You might say but that doesn’t validate taking so much risk.  Risk is an interesting concept in Bolivia, interestingly non-existent.  A much-higher level of risk is just accepted as part of daily life.  Our skies are polluted with smoke and ash, the streets are full of trash and dirty water, hot lunch is sold out of wheelbarrows on the street.  I once saw a lady scooping her hot sauce into half an egg-shell so that she could take it to-go.  They actually take the seat belts and air bags out of their cars before driving them.  We have uncovered 220 volt outlets right next to the baby cribs in the Guarderia. There are no fire exits, smoke alarms, emergency-off switches, basically any form of safety precaution, you can assume they probably don’t use it here.  (I should have mentioned earlier in the post, this is not appropriate reading for parents or anyone with custodial feelings toward us).

So besides an early Halloween scare for our parents, what’s my point here?  Enjoy your cozy safety blanket in the developed world but don’t take it for granted.  It’s not always a bad thing to remember how close one is death every minute of the day.  It helps you appreciate that fact that you wake up alive every morning, and makes it easier to show that gratitude to God as well.  As I think many times a day, “There but for the grace of God, go I.”

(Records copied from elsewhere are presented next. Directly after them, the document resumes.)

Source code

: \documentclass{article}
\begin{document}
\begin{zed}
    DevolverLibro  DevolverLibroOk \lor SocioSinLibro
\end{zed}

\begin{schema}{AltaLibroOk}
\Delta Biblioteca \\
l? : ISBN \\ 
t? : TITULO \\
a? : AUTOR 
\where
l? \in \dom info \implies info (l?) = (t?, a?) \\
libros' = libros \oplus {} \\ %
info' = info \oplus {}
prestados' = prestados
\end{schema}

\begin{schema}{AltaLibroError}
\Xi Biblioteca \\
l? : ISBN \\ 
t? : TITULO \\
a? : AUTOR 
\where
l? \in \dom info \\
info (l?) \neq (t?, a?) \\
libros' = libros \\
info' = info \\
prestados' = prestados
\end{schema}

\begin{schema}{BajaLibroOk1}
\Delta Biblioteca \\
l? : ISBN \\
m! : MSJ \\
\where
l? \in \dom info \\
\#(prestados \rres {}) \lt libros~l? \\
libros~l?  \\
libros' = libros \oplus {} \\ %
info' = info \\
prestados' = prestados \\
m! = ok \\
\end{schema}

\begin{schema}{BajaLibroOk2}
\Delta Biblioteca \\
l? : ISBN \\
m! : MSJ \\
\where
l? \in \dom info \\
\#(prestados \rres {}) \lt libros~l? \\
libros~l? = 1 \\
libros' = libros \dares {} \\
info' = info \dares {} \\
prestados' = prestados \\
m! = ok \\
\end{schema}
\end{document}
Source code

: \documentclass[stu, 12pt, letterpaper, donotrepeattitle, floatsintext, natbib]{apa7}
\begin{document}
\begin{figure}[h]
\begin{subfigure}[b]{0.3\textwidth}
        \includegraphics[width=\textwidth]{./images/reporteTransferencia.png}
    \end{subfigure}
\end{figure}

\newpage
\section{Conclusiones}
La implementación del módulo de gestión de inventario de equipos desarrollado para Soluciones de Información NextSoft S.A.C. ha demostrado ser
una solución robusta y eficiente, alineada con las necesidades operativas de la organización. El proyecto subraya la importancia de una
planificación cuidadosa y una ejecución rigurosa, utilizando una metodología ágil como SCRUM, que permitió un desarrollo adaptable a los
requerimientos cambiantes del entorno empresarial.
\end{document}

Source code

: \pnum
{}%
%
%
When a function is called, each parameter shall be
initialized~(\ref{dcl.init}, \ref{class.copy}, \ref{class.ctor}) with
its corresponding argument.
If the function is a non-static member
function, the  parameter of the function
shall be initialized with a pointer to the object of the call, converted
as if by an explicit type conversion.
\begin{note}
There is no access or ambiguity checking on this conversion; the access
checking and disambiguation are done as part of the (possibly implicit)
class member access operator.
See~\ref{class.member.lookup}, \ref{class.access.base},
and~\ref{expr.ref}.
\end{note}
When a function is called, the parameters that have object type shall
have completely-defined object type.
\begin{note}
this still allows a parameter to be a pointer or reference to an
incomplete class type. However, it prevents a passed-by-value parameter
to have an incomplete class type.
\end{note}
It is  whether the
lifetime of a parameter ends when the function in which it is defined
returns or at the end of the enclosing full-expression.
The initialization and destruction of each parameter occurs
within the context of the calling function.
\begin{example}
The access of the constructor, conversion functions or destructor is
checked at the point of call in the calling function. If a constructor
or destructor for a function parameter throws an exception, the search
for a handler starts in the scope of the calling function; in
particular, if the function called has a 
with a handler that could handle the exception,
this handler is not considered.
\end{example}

I found this on St. Louis County’s Health website and it really hit home: “People often take public health for granted in Saint Louis County: our drinking water will not make us ill; our restaurants and supermarkets will not poison us; we and our children will not catch fatal diseases from neighbors or school friends.

A thin shield – a fine web of public health practices and personal habits – protects us from the nasty, brutish and short life that has been the rule for so much of human history. Two important facets of the shield are communicable disease control and health education.”

Don’t forget from whence we’ve come and how easy it would be to return.  Vaccinate and educate your children!